Governments need to go for world-class quality in their education systems to ensure long-term economic growth, according to the latest edition of the Organisation for Economic Co-operation and Development's (OECD’s) annual Education at a Glance report, which was launched last week in Paris. OECD secretary-general Angel Gurría says that in a global economy, nations no longer achieve improvement by national standards alone; the best performing education systems internationally provide the benchmark for success.
During the economic downturn, we have seen young people with low levels of education being hard hit, with unemployment rates for those that had not completed an upper secondary level of education rising by almost five percentage points in OECD countries between 2008 and 2009. For people with tertiary degrees, however, the increase in unemployment levels during the same period was below two percentage points. “Good education increases employability,” Mr Gurría reminds us.

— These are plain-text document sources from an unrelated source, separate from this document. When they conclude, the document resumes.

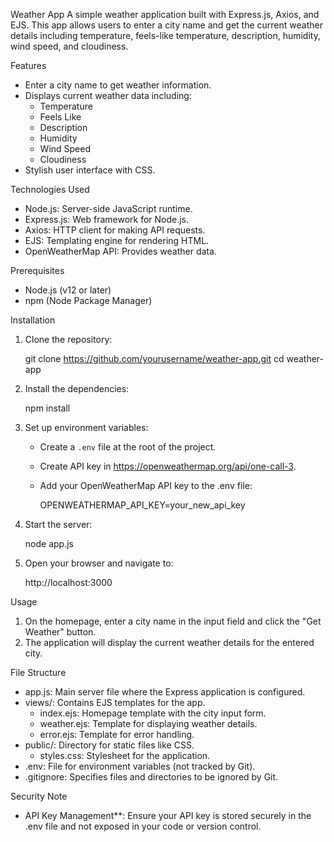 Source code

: Weather App
A simple weather application built with Express.js, Axios, and EJS. This app allows users to enter a city name and get the current weather details including temperature, feels-like temperature, description, humidity, wind speed, and cloudiness.

Features
- Enter a city name to get weather information.
- Displays current weather data including:
  - Temperature
  - Feels Like
  - Description
  - Humidity
  - Wind Speed
  - Cloudiness
- Stylish user interface with CSS.

Technologies Used
- Node.js: Server-side JavaScript runtime.
- Express.js: Web framework for Node.js.
- Axios: HTTP client for making API requests.
- EJS: Templating engine for rendering HTML.
- OpenWeatherMap API: Provides weather data.

Prerequisites
- Node.js (v12 or later)
- npm (Node Package Manager)

Installation

1. Clone the repository:

   git clone https://github.com/yourusername/weather-app.git
   cd weather-app

2. Install the dependencies:

   npm install

3. Set up environment variables:
   - Create a `.env` file at the root of the project.
   - Create API key in https://openweathermap.org/api/one-call-3.
   - Add your OpenWeatherMap API key to the .env file:

     OPENWEATHERMAP_API_KEY=your_new_api_key

4. Start the server:

   node app.js

5. Open your browser and navigate to:

   http://localhost:3000

Usage
1. On the homepage, enter a city name in the input field and click the "Get Weather" button.
2. The application will display the current weather details for the entered city.

File Structure
- app.js: Main server file where the Express application is configured.
- views/: Contains EJS templates for the app.
  - index.ejs: Homepage template with the city input form.
  - weather.ejs: Template for displaying weather details.
  - error.ejs: Template for error handling.
- public/: Directory for static files like CSS.
  - styles.css: Stylesheet for the application.
- .env: File for environment variables (not tracked by Git).
- .gitignore: Specifies files and directories to be ignored by Git.

Security Note
- API Key Management**: Ensure your API key is stored securely in the .env file and not exposed in your code or version control.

Public resources invested in university education also pay off handsomely by bringing in additional tax revenues. The report states that, on average across OECD countries, a man with a tertiary level of education will generate US$119,000 more in income taxes and social contributions over his working life than someone with just an upper secondary level of education. Even after taking account of the cost to the public exchequer of financing degree courses, higher tax revenues and social contributions from people with university degrees make tertiary education a good long-term investment.
Net of the cost of degree courses, the long-term gain to the public exchequer averages US$86,000 in OECD countries, almost three times the amount of public investment per student in tertiary education. Overall returns are even larger, as many benefits of education are not directly reflected in tax income. But what benefits are we talking about here? In its Education at a Glance report, the OECD is looking at the wider economic benefits of higher education and there is no attempt to quantify the impact that specific subjects or disciplines learned at universities are likely to have on nations’ economies.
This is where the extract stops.